PROBLEM REQUIREMENTS >> Find every line below that contains the word "rather" and copy it out.

SOURCE DATA >>
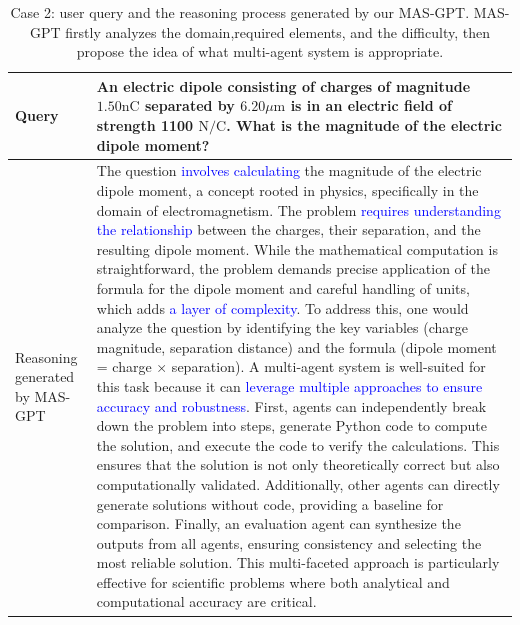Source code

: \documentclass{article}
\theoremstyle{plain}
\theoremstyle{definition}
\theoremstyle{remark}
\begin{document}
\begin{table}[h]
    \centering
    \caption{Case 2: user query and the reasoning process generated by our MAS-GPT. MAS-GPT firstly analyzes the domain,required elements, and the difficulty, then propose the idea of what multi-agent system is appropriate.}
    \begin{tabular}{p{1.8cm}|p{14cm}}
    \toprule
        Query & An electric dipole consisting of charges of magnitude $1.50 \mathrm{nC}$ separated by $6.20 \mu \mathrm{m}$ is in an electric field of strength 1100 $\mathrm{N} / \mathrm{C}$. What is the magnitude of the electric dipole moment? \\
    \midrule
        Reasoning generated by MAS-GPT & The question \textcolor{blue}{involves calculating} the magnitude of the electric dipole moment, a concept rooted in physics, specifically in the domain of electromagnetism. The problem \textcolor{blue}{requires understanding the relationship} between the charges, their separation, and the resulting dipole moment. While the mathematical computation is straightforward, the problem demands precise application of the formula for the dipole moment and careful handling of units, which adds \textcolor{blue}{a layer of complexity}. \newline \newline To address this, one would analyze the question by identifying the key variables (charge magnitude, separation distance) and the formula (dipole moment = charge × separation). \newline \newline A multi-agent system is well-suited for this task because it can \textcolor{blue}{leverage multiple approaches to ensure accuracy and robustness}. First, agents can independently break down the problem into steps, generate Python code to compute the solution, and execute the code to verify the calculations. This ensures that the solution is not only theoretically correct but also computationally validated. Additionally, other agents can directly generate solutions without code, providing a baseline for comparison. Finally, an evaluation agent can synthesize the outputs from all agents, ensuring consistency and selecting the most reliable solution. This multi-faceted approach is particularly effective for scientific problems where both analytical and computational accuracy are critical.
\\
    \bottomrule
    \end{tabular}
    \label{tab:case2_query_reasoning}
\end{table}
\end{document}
---
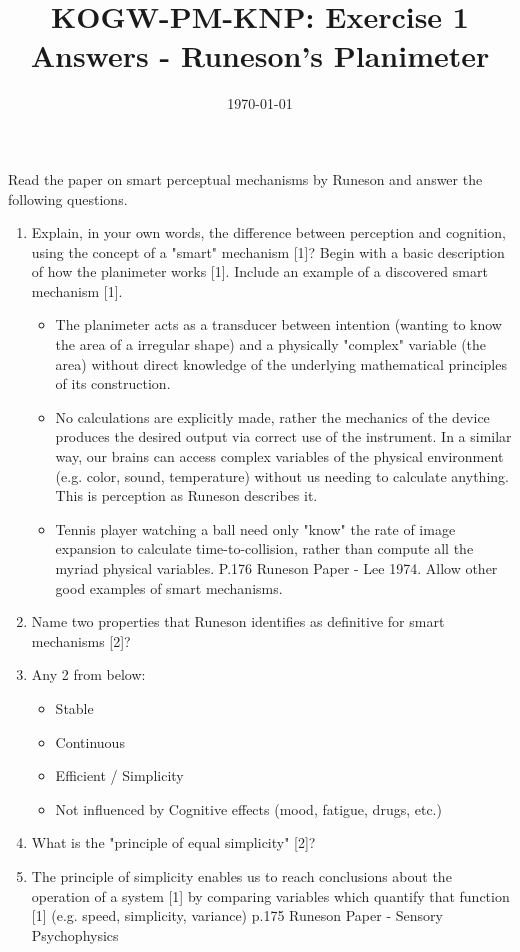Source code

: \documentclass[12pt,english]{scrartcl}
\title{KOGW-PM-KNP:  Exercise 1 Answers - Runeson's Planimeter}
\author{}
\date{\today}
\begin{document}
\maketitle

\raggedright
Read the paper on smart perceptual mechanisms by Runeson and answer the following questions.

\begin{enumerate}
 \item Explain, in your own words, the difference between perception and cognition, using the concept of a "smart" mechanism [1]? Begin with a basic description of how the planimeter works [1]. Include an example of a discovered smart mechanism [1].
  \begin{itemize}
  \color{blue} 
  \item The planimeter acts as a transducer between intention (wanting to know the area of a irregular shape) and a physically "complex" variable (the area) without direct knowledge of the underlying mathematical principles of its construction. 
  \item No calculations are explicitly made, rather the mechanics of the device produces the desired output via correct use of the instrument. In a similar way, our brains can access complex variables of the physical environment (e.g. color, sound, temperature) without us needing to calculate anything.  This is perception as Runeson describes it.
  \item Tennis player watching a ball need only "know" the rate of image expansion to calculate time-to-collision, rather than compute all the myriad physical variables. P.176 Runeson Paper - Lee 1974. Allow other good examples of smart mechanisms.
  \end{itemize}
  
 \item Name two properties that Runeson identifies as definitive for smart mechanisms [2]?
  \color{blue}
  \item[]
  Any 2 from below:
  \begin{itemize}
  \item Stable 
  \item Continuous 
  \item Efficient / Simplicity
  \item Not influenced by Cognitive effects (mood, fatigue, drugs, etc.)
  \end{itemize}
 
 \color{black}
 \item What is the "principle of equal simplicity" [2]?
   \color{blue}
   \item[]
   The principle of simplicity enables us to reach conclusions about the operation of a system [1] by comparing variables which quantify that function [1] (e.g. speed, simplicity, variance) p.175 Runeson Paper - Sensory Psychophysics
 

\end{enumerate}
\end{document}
---
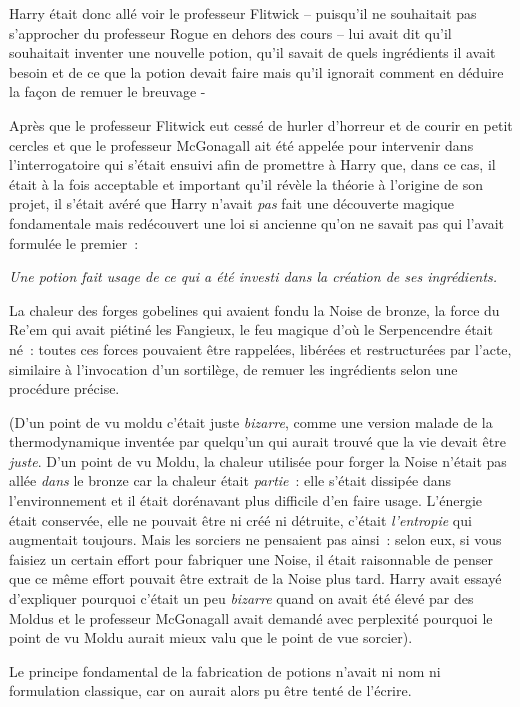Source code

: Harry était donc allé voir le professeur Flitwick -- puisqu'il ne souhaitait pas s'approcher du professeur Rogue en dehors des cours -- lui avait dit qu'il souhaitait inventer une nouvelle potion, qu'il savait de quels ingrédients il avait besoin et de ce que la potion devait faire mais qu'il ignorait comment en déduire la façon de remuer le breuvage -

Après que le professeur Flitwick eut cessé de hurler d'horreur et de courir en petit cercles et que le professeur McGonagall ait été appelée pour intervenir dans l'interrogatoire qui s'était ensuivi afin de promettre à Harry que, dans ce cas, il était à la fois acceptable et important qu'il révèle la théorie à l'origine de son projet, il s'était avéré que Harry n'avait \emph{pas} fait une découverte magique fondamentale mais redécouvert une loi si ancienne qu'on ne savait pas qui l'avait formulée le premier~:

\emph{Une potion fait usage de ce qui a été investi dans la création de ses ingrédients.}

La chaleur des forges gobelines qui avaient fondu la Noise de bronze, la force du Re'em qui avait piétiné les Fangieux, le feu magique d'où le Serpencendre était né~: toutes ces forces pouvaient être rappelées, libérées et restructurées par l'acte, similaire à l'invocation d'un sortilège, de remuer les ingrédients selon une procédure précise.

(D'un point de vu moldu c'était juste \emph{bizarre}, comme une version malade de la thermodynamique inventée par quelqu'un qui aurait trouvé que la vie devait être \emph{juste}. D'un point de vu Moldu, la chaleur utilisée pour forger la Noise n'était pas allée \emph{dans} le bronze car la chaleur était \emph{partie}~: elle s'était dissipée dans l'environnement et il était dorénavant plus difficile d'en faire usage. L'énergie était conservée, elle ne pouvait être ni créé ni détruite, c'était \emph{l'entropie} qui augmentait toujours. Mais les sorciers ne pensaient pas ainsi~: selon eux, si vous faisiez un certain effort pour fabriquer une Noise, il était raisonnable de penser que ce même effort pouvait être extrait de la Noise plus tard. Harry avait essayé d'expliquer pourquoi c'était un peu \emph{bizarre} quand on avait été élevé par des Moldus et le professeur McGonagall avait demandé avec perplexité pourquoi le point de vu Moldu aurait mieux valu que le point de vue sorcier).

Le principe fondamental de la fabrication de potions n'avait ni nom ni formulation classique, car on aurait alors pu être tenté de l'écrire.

ANSWER BOX >>
  \item No calculations are explicitly made, rather the mechanics of the device produces the desired output via correct use of the instrument. In a similar way, our brains can access complex variables of the physical environment (e.g. color, sound, temperature) without us needing to calculate anything.  This is perception as Runeson describes it.
  \item Tennis player watching a ball need only "know" the rate of image expansion to calculate time-to-collision, rather than compute all the myriad physical variables. P.176 Runeson Paper - Lee 1974. Allow other good examples of smart mechanisms.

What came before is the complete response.